To do |
From the records that follow, copy every line that contains the word "data".
=== Section Start ===
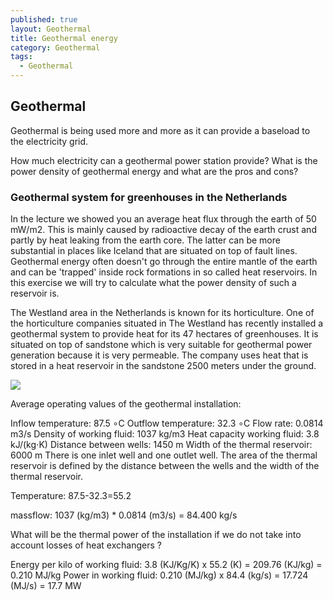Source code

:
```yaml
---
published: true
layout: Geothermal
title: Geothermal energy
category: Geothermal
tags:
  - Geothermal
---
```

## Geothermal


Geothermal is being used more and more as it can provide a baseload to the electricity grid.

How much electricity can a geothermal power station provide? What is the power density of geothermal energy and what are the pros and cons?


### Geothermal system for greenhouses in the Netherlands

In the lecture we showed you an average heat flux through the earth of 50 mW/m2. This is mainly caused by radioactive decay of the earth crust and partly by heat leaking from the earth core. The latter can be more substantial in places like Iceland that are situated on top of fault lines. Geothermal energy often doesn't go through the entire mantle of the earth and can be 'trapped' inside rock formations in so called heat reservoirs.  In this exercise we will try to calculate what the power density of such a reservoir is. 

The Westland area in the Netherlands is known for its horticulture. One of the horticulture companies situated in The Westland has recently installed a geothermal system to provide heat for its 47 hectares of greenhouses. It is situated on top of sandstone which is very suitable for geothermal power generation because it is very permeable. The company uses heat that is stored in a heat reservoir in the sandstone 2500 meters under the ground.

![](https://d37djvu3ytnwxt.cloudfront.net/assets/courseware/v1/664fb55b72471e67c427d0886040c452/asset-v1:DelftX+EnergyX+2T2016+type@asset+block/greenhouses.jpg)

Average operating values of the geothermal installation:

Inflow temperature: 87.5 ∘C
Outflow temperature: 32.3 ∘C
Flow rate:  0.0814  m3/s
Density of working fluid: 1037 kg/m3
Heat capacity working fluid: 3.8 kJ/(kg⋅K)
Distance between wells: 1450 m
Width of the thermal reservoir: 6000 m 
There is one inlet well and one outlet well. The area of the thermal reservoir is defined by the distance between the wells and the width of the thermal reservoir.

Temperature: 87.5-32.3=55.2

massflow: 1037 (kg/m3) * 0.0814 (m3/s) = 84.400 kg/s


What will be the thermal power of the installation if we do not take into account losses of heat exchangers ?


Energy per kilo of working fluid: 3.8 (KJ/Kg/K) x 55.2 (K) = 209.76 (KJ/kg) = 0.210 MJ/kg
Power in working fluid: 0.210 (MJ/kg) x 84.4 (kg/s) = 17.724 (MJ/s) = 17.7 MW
=== Section End ===
=== Section Start ===
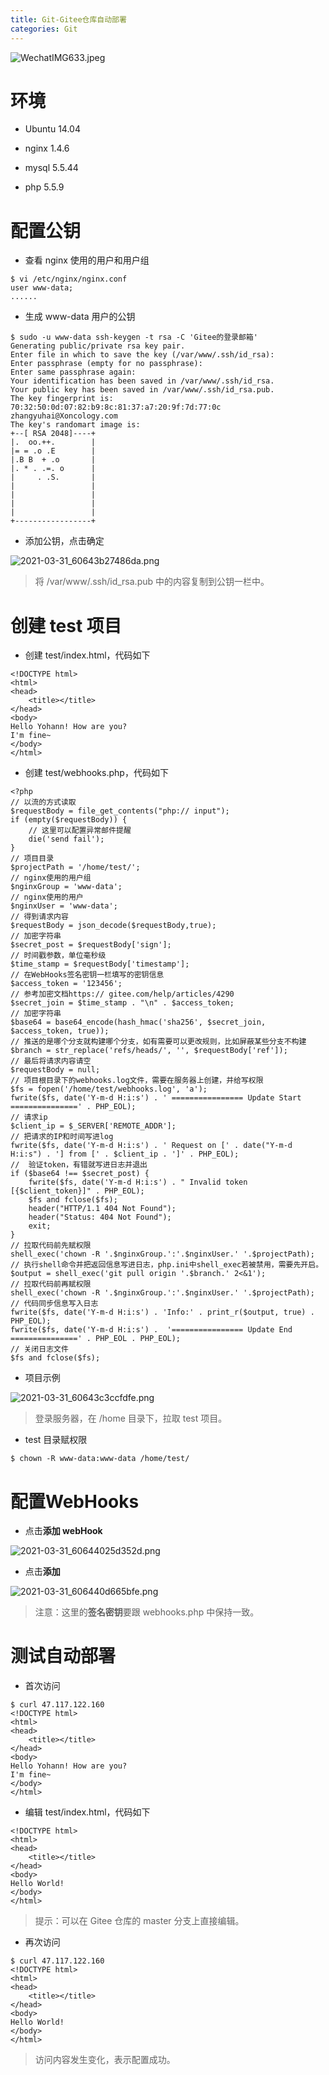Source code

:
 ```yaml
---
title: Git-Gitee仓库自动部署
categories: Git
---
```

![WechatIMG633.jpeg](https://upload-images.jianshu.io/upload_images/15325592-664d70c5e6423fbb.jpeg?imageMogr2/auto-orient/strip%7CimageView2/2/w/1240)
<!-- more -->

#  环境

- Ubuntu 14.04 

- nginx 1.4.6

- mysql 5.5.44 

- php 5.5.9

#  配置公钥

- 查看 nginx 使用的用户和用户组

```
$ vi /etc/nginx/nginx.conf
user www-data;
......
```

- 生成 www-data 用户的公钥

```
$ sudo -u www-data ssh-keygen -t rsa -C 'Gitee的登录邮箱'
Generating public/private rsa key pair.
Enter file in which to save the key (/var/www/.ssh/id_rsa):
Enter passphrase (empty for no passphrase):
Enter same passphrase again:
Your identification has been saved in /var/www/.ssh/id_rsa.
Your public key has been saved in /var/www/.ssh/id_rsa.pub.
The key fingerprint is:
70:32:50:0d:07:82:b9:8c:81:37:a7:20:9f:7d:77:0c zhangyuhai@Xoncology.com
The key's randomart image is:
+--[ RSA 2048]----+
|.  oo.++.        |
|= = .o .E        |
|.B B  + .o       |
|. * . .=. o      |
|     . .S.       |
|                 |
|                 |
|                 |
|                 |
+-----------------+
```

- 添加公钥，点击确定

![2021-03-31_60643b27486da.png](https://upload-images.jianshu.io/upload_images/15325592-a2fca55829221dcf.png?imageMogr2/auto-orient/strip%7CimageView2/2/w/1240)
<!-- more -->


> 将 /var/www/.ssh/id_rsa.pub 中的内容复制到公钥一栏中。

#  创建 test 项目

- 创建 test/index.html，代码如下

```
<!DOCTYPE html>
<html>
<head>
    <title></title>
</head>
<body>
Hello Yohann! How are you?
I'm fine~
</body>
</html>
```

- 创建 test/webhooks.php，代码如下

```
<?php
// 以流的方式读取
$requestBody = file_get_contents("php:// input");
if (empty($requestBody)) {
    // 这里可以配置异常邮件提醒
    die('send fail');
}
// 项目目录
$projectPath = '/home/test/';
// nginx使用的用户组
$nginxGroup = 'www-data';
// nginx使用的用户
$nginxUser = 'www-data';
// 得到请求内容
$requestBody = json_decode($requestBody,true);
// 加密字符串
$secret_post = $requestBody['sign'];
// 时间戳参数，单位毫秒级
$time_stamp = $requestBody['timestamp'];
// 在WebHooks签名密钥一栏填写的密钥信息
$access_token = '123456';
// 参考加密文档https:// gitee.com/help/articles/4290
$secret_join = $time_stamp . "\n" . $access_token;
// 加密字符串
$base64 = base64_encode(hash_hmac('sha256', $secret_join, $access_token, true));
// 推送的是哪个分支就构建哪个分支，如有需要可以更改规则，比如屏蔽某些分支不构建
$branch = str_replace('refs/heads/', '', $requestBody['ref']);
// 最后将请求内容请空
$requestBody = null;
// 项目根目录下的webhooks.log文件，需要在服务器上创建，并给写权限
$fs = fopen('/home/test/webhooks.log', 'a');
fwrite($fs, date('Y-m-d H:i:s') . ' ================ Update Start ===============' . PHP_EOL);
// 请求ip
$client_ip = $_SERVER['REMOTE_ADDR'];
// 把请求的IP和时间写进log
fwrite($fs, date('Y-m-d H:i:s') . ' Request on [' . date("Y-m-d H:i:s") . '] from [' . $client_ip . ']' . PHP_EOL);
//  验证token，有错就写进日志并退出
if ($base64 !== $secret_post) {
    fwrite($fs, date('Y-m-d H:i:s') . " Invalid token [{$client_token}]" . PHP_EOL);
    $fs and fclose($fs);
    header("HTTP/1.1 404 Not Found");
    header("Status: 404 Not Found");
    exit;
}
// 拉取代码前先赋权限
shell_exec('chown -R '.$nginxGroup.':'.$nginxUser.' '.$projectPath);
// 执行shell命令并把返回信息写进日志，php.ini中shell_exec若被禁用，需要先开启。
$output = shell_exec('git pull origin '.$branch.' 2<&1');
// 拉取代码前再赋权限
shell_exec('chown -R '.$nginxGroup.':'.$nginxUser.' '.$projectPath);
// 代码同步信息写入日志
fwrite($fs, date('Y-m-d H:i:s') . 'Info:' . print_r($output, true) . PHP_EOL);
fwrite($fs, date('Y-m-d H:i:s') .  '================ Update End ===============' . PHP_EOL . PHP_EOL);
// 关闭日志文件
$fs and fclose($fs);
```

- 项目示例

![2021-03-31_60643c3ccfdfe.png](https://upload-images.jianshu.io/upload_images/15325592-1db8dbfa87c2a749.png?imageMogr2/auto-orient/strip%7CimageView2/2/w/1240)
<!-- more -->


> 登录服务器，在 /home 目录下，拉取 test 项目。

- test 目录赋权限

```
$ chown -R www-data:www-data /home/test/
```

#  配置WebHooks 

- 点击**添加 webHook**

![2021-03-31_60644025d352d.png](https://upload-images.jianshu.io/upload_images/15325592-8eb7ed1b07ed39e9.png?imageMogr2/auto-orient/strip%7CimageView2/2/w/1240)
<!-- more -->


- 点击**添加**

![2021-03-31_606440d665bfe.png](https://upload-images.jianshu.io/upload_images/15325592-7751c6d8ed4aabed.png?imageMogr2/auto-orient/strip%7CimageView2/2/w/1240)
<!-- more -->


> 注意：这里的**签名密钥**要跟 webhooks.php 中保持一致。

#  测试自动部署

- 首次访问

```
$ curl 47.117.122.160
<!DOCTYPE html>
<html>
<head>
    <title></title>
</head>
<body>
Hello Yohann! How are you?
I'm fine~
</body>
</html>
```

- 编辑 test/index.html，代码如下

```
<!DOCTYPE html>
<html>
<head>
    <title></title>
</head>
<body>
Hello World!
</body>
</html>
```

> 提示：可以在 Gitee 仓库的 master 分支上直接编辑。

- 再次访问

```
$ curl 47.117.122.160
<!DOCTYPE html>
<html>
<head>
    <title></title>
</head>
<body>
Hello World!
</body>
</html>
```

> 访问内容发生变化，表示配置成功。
=== Section End ===
=== Section Start ===
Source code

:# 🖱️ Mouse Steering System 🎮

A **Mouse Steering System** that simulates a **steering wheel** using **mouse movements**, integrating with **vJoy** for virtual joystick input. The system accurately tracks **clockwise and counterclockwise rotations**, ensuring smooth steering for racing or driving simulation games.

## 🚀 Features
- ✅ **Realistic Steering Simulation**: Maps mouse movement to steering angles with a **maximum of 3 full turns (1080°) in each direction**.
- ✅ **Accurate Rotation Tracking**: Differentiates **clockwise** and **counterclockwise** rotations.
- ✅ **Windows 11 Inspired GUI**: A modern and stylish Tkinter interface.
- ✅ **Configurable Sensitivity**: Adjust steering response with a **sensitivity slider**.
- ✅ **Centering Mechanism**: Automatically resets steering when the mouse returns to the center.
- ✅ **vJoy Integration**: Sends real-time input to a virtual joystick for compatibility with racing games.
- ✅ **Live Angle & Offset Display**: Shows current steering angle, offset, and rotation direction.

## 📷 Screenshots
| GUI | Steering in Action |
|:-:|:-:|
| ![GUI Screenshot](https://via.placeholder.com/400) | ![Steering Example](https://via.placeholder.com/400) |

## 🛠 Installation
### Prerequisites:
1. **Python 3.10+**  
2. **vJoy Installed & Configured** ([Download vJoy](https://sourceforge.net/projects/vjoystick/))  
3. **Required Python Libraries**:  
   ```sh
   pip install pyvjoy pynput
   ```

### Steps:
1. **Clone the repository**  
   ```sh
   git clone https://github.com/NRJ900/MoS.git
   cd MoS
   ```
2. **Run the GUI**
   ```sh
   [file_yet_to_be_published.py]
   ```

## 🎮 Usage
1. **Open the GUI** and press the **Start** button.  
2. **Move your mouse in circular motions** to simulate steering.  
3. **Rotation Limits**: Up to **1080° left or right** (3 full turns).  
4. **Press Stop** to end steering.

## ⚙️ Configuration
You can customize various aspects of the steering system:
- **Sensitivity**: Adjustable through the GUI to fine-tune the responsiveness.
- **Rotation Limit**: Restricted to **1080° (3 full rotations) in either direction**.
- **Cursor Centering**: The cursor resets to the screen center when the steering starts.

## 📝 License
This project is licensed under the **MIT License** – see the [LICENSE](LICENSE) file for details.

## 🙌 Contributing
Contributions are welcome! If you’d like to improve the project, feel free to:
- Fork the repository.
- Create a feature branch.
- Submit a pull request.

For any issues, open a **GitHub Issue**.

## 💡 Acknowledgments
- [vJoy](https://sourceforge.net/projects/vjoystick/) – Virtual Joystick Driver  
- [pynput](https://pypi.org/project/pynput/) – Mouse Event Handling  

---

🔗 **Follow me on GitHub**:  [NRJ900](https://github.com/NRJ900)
=== Section End ===
Result below |
user www-data;
- 生成 www-data 用户的公钥
$ sudo -u www-data ssh-keygen -t rsa -C 'Gitee的登录邮箱'
$nginxGroup = 'www-data';
$nginxUser = 'www-data';
$ chown -R www-data:www-data /home/test/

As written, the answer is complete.